By Leroy Douresseaux
June 15, 2010 - 18:35
Hotwire: Requiem for the Dead cover image |
Apparently, Hotwire was a comic book project cooked up by writer Warren Ellis (then, relatively new) and veteran artist Steve Pugh during the 1990s comic book boom. The demise of its planned publisher put Hotwire on the shelf. Years, later Steve Pugh revived the project for Radical Publishing, but now, Pugh was both artist and writer. The result was a four-issue miniseries, Hotwire: Requiem for the Dead, now collected in a trade paperback.
Hotwire is set in a near future scenario, a world where the living and the dead share the same space. These dead are not called “ghosts,” but rather, they are referred to as “Blue Lights.” Most of the Blue Lights are harmless; they are like witless drones, roaming the streets and hiding from city lights.
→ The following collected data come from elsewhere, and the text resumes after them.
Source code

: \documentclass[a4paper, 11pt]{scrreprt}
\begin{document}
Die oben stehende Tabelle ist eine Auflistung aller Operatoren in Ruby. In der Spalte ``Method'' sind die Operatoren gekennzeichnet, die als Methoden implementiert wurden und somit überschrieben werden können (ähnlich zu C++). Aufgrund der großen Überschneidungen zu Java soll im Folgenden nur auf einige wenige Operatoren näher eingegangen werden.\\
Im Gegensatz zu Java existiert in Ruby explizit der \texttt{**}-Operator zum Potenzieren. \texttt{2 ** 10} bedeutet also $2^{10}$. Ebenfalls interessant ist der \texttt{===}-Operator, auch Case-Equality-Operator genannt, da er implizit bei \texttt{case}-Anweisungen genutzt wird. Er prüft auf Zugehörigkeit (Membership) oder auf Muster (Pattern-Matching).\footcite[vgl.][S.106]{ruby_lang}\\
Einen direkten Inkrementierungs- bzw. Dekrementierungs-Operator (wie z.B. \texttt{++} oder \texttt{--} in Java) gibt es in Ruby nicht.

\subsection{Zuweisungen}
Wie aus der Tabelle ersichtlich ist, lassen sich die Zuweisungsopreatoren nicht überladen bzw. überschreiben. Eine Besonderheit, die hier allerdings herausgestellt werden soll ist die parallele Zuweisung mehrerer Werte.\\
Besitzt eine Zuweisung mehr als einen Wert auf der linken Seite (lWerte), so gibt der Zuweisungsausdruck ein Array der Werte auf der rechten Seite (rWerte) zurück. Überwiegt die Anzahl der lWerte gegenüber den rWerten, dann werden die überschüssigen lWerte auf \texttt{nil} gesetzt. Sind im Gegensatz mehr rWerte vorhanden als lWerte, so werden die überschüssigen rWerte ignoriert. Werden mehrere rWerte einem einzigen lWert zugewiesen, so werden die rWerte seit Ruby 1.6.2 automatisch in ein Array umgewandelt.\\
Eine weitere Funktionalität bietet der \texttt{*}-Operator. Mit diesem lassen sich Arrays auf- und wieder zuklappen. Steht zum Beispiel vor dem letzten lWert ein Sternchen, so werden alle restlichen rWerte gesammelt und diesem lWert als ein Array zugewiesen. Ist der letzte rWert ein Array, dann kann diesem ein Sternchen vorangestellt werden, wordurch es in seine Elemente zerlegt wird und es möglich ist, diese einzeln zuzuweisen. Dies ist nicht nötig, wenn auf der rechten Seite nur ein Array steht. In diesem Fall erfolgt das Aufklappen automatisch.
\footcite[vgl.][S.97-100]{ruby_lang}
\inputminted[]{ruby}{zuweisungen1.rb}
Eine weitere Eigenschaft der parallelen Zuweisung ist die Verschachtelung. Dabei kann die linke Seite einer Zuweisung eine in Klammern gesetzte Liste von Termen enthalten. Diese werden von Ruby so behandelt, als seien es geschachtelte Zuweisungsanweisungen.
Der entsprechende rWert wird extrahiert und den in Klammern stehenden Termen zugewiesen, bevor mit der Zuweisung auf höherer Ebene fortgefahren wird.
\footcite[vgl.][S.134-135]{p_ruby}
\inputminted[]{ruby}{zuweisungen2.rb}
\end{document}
However, some Blue Lights want more – much more: revenge, power, or maybe a second chance at something. Some of them even want to swell the ranks of the departed by killing the living. Then, there are a rare few who want it all – revenge, power, and lots of victims.
Alice Hotwire, Detective Exorcist of Metro Police has the tech, the brains, and the kick-ass skills to take down Blue Lights, and because she’s the best on the Blue Light beat, her fellow officers hate her for it. In the midst of a surge of Blue Light activity, Alice discovers that someone is turning Blue Lights into ghostly weapons of mass destruction. Meanwhile, the city is at the breaking point, as citizens fill the streets to protest a brutal beating of a civilian by two corrupt cops. Alice and her undermanned and under-funded department are all that stand between the city and chaos. Now, she’s forced to do something she would rather not – rely on a fellow officer who really pisses her off, Detective Peter Mobey, to have her back and to help her save the city.
For someone writing his first miniseries or graphic novel, Steve Pugh has certainly delivered a stunner in Hotwire: Requiem for the Dead. The main plot is nice, streamlined, and relatively straightforward for a sci-fi, horror, action hybrid such as this. There are enough subplots to make this a story twice its size; however, Pugh deftly and efficiently squeezed it all into this pugnacious little bastard of a story that will punch your imagination every few pages. This is a ghost story with a cool hook, a cop story with true grit, and a horror concept that offers kinetic action with its chills.
Obviously, I think that Pugh’s visual storytelling is potent, but I’m surprised because the art is so pretty and textured and layered, like a series of oil paintings. At first glance, this looks like portfolio pieces rather than a sequential narrative, but it is indeed graphical storytelling. The rich colors and iridescent effects Pugh likely achieved with a computer, are fiery, and each panel has its own individual essence. Pugh also captures the expressive nature of the human face quite well, especially with Peter Mobey.
In addition to collecting Hotwire: Requiem for the Dead, this trade paperback includes all the covers (including variants); a discussion with Pugh about the series; a color version of a six-page story published four years ago; and several pages of images from the original version of Hotwire.